Spy Vs Spy
Saw The Spy Who Came In From The Cold, directed by Martin Ritt and starring Richard Burton. Man it’s bleak. Not a laugh in the whole movie. And yet it makes me want to read the entire Le Carre oeuvre. (Alright, the Smiley books. Constant Gardener, ewww.) There are no heroes. The spies are regular schlubs, they don’t carry cool gadgets or drive snazzy cars, and they don’t actually engage in hand-to-hand combat. They wage war with their brains: reading the enemy, predicting their moves, finding exploitable flaws. Double-crosses become triple-crosses become quadruple-crosses. “Intelligence” lives up to its name. One has to admire the cold, calculating bastards who run the agents. I wonder if the fact that the espionage genre has moved on from John Le Carre to the Tom Clancies reflects the decline in “intelligence”. Technology aids the clever, and it also enables the mediocre; it democratises.

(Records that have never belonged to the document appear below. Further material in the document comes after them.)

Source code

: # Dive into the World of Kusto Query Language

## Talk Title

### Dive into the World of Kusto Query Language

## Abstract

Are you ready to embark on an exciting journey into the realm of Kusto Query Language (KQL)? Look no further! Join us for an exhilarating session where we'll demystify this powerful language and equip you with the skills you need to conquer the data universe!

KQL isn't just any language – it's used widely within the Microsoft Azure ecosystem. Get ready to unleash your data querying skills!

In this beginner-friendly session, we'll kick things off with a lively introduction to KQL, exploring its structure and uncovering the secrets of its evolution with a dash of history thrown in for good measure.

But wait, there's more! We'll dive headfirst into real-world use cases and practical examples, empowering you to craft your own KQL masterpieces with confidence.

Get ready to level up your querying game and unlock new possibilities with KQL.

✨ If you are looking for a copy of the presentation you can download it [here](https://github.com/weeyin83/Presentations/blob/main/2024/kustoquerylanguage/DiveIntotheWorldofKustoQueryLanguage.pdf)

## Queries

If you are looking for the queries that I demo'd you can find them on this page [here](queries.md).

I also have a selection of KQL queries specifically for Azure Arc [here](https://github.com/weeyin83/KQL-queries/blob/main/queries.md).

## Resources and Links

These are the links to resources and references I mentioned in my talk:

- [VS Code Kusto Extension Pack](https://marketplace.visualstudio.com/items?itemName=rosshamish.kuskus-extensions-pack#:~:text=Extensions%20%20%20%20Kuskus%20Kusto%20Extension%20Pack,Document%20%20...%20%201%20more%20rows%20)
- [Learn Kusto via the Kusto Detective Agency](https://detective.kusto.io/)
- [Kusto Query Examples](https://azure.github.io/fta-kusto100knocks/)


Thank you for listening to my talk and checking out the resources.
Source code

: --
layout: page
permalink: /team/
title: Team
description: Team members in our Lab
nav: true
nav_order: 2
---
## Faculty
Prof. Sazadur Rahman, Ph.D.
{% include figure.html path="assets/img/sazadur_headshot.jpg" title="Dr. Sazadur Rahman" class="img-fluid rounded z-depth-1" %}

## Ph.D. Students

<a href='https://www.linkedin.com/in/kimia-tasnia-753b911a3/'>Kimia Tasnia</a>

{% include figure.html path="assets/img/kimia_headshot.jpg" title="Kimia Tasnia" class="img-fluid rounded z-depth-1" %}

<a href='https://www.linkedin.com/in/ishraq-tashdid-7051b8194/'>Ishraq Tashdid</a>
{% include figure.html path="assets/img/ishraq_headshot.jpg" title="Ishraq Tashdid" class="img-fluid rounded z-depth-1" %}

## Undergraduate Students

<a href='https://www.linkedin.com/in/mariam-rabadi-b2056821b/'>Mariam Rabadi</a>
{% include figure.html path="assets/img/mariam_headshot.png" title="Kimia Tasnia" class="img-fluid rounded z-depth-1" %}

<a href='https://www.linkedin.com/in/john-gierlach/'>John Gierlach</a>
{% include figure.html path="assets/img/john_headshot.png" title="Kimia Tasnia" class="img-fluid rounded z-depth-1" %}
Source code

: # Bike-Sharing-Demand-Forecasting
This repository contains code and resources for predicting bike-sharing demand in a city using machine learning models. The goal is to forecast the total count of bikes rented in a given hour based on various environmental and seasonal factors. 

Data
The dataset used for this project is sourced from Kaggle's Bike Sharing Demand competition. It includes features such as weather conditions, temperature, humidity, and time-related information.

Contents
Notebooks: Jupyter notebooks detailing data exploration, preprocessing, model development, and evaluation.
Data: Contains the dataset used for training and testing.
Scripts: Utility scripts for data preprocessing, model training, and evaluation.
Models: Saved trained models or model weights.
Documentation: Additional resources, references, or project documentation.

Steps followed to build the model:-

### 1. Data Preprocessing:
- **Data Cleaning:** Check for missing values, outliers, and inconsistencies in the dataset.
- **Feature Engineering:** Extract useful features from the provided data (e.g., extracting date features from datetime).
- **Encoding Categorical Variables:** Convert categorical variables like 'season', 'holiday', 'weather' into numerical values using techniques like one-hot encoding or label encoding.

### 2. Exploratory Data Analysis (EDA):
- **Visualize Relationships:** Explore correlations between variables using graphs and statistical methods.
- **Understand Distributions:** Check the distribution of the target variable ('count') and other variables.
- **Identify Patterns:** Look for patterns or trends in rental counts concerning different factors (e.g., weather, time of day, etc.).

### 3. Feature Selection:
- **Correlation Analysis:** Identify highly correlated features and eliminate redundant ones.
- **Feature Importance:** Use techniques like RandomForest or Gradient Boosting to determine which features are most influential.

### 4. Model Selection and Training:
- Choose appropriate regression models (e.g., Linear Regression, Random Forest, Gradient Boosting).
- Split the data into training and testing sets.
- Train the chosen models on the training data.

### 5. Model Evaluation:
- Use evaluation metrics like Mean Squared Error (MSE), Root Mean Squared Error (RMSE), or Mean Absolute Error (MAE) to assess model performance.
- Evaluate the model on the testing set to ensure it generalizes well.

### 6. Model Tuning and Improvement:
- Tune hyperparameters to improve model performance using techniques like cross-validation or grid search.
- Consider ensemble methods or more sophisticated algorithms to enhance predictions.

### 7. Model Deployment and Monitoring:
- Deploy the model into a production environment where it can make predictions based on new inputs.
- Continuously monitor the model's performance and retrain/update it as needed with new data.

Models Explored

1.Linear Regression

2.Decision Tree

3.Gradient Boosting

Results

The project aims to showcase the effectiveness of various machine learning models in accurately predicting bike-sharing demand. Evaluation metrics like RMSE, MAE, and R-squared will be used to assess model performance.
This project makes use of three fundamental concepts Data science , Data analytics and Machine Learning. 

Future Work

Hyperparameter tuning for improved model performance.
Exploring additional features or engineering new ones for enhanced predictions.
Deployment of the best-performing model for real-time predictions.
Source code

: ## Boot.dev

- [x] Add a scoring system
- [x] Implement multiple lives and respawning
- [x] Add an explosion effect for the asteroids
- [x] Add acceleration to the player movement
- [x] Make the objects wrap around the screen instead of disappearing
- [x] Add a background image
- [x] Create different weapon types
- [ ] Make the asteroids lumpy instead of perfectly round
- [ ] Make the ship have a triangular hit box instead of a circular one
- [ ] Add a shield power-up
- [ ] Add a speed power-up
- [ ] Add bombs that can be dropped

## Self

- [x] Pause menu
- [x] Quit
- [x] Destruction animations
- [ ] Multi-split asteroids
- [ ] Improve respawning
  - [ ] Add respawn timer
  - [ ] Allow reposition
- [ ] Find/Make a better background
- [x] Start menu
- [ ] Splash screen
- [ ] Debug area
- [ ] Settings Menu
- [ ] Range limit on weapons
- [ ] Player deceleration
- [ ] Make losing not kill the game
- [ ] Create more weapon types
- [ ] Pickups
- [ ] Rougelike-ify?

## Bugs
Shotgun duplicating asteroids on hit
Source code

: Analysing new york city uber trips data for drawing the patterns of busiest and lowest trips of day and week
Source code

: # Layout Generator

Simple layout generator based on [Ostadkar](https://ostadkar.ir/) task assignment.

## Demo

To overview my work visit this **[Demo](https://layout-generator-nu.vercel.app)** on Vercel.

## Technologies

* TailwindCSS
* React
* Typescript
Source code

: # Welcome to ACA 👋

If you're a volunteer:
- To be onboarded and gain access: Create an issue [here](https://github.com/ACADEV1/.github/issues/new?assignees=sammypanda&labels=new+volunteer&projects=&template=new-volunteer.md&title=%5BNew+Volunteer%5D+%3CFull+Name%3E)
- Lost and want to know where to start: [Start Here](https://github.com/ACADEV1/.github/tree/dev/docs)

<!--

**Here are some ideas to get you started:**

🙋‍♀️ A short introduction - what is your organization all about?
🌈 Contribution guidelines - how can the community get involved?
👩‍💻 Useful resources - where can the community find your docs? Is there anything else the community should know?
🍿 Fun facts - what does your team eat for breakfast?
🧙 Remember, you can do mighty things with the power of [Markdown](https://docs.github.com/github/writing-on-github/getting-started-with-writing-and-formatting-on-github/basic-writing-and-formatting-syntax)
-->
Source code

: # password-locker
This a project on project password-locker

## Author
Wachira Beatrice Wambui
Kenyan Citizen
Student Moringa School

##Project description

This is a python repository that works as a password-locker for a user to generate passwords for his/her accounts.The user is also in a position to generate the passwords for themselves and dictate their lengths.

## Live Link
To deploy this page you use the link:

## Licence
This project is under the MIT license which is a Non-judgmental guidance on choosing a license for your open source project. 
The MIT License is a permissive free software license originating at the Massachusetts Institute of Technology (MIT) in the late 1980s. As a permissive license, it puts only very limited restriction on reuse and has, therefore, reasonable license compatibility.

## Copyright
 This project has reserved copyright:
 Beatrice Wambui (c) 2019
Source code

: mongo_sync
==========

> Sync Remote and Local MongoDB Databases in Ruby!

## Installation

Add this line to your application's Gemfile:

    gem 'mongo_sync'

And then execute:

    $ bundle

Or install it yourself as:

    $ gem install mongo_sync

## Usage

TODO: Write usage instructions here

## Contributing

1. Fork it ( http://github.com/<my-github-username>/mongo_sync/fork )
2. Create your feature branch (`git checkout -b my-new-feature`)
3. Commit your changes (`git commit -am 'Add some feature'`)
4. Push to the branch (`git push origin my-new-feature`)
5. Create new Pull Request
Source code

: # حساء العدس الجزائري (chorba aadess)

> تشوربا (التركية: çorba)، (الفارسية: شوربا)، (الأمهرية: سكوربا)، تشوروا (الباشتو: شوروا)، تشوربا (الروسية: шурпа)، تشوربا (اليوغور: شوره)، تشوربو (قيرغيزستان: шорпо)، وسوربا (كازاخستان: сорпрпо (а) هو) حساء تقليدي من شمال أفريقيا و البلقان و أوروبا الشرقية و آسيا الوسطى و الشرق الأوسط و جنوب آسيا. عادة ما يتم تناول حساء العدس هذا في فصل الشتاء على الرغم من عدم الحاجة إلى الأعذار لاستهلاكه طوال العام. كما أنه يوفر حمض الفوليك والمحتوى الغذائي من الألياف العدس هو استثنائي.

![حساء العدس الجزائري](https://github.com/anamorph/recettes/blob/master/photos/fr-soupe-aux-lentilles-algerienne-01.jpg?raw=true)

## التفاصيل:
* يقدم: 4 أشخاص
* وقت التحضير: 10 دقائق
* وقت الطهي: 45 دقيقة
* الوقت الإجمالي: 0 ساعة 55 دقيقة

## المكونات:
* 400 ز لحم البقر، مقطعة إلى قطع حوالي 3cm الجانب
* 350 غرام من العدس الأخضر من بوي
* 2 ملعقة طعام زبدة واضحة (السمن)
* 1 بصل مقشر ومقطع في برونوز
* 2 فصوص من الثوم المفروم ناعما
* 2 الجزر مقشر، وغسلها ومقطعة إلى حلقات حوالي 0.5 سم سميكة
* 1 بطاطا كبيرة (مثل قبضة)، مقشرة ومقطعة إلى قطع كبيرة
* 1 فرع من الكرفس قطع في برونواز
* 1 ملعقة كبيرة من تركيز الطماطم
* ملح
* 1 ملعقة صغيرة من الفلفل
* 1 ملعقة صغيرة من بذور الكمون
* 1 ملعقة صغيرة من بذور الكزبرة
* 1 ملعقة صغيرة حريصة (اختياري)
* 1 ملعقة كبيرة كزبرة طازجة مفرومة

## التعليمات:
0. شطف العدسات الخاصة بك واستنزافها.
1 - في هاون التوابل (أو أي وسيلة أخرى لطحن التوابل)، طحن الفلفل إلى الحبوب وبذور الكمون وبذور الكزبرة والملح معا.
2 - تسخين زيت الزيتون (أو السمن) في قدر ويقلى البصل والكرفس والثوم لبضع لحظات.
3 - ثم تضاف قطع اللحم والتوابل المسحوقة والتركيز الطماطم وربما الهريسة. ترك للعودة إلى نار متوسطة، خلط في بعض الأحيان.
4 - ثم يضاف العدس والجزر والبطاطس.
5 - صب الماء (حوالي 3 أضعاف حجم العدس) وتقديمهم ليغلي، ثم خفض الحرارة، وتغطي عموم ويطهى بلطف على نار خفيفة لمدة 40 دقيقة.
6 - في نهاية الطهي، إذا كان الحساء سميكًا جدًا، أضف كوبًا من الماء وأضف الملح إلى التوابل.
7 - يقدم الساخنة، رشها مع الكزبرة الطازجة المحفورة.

I also realized that Russell Crowe wants to be Richard Burton. Same eyes.
May 27th, 2008 at 02:56
Spy stuffs are only as exciting as the guys portraying them in the movies. Take for instance, Matt Damon as Jason Bourne. Loved the car chases, the cliffhanging escapes, the brutal man to man combat, deceptions, betrayals and twists. There’s just one scene I can’t accept: Bourne GOES THROUGH a METAL and GLASS window and he emerges ALIVE and apparently unscathed? A human being CAN’T survive such a thing, regardless of whatever military or martial arts training they may have undergone.
May 27th, 2008 at 09:30
It’s just the times, I guess. Tom Clancy’s works are after all classified as “techno-thrillers,” which, you have to admit, is a different genre with that of Le Carre’s novels. Of course, Le Carre is a much better writer than Clancy. But I must confess I enjoy very much Clancy’s works (almost as much as I enjoy hanging out with morally loose women).
Is it true that President Jack Ryan’s son is also in the intelligence business?